O anúncio pegou todo o país de surpresa: zero de retenções para grãos e subprodutos agropecuários, válido até 31 de outubro ou até alcançar 7 bilhões de dólares em vendas declaradas. A decisão chegou em meio a um clima econômico tenso, com o dólar no limite da banda cambial e um Banco Central que precisou sacrificar mais de 1 bilhão de dólares em apenas três sessões para conter a escalada.

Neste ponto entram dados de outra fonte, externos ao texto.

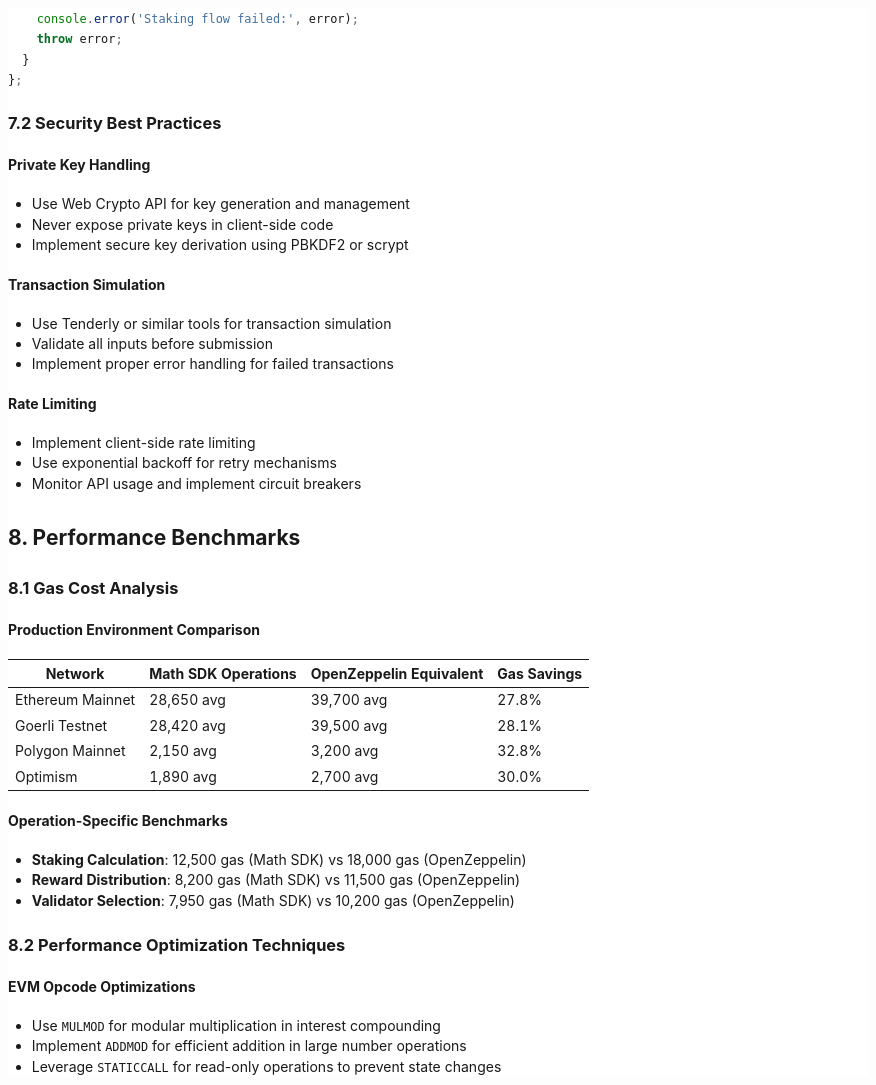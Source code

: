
 ```typescript
    console.error('Staking flow failed:', error);
    throw error;
  }
};
```

### 7.2 Security Best Practices

#### Private Key Handling
- Use Web Crypto API for key generation and management
- Never expose private keys in client-side code
- Implement secure key derivation using PBKDF2 or scrypt

#### Transaction Simulation
- Use Tenderly or similar tools for transaction simulation
- Validate all inputs before submission
- Implement proper error handling for failed transactions

#### Rate Limiting
- Implement client-side rate limiting
- Use exponential backoff for retry mechanisms
- Monitor API usage and implement circuit breakers

## 8. Performance Benchmarks

### 8.1 Gas Cost Analysis

#### Production Environment Comparison
| Network | Math SDK Operations | OpenZeppelin Equivalent | Gas Savings |
|---------|---------------------|-------------------------|-------------|
| Ethereum Mainnet | 28,650 avg | 39,700 avg | 27.8% |
| Goerli Testnet | 28,420 avg | 39,500 avg | 28.1% |
| Polygon Mainnet | 2,150 avg | 3,200 avg | 32.8% |
| Optimism | 1,890 avg | 2,700 avg | 30.0% |

#### Operation-Specific Benchmarks
- **Staking Calculation**: 12,500 gas (Math SDK) vs 18,000 gas (OpenZeppelin)
- **Reward Distribution**: 8,200 gas (Math SDK) vs 11,500 gas (OpenZeppelin)
- **Validator Selection**: 7,950 gas (Math SDK) vs 10,200 gas (OpenZeppelin)

### 8.2 Performance Optimization Techniques

#### EVM Opcode Optimizations
- Use `MULMOD` for modular multiplication in interest compounding
- Implement `ADDMOD` for efficient addition in large number operations
- Leverage `STATICCALL` for read-only operations to prevent state changes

A medida tem um objetivo claro: oxigenar as reservas, acelerar a liquidação do agronegócio e enviar uma mensagem de força em um momento crítico. Com um pano de fundo político marcado pela derrota eleitoral de La Libertad Avanza nas províncias e a crescente desconfiança dos mercados, o governo precisava de um sinal rápido e contundente.
Reação do campo e dos mercados
O setor agropecuário foi o primeiro beneficiado. Entidades como a Sociedade Rural Argentina celebraram a eliminação das retenções como um gesto histórico, embora ressaltassem que a temporalidade reduz a previsibilidade e que, mais do que uma reforma de fundo, trata-se de um alívio transitório.
Os mercados também responderam imediatamente: os bônus e ações argentinos subiram e o risco país caiu levemente. O efeito inicial atingiu a meta oficial de transmitir confiança e acalmar a volatilidade cambial, embora ainda seja necessário verificar se o impulso pode ser mantido ao longo do tempo.

Uma jogada com condições
O que foi novo não foi apenas a medida em si, mas a maneira como foi comunicada. O porta-voz presidencial Manuel Adorni foi o encarregado de anunciá-la primeiro nas redes sociais, antes de ser oficializada no Boletim Oficial. O objetivo: transmitir a mensagem rapidamente e pressionar os exportadores para que liquidem sem demora.
O decreto estabeleceu condições rigorosas: os exportadores devem liquidar pelo menos 90% das divisas em um prazo de três dias úteis a partir da declaração formal de exportação. Caso contrário, as alíquotas anteriores voltarão a ser aplicadas. A suspensão inclui soja, milho, trigo, girassol, sorgo, cevada e seus derivados, reforçando assim a aposta na agroexportação como um salvavidas imediato.
Os riscos da estratégia
O custo fiscal não é pequeno: segundo estimativas oficiais, a medida poderia implicar até 1,5 bilhão de dólares a menos na arrecadação este ano. Mesmo assim, o governo aposta que a entrada acelerada de divisas compense a perda em um contexto de reservas enfraquecidas.
No entanto, o verdadeiro desafio virá após outubro. A suspensão vence em poucas semanas e deixa perguntas em aberto: as retenções voltarão? A medida será prorrogada? Ou avançará para um novo esquema definitivo? A resposta será determinante para a relação de Milei com o setor agropecuário e com os mercados internacionais.
Paralelamente, o Banco Central precisará recompor reservas após suas fortes intervenções recentes. Se o setor não liquidar no ritmo esperado, a pressão sobre o dólar pode retornar com mais força e colocar em xeque a eficácia da jogada.
Um teste de fogo
A eliminação das retenções se torna, assim, uma aposta audaciosa, mas arriscada. Pode ser lembrada como a decisão que permitiu respirar em um momento de máxima tensão, ou como um simples remendo que expôs as limitações estruturais da economia argentina.
O único claro é que, com a economia no limite, Milei decidiu jogar forte. E neste jogo, o tempo corre contra.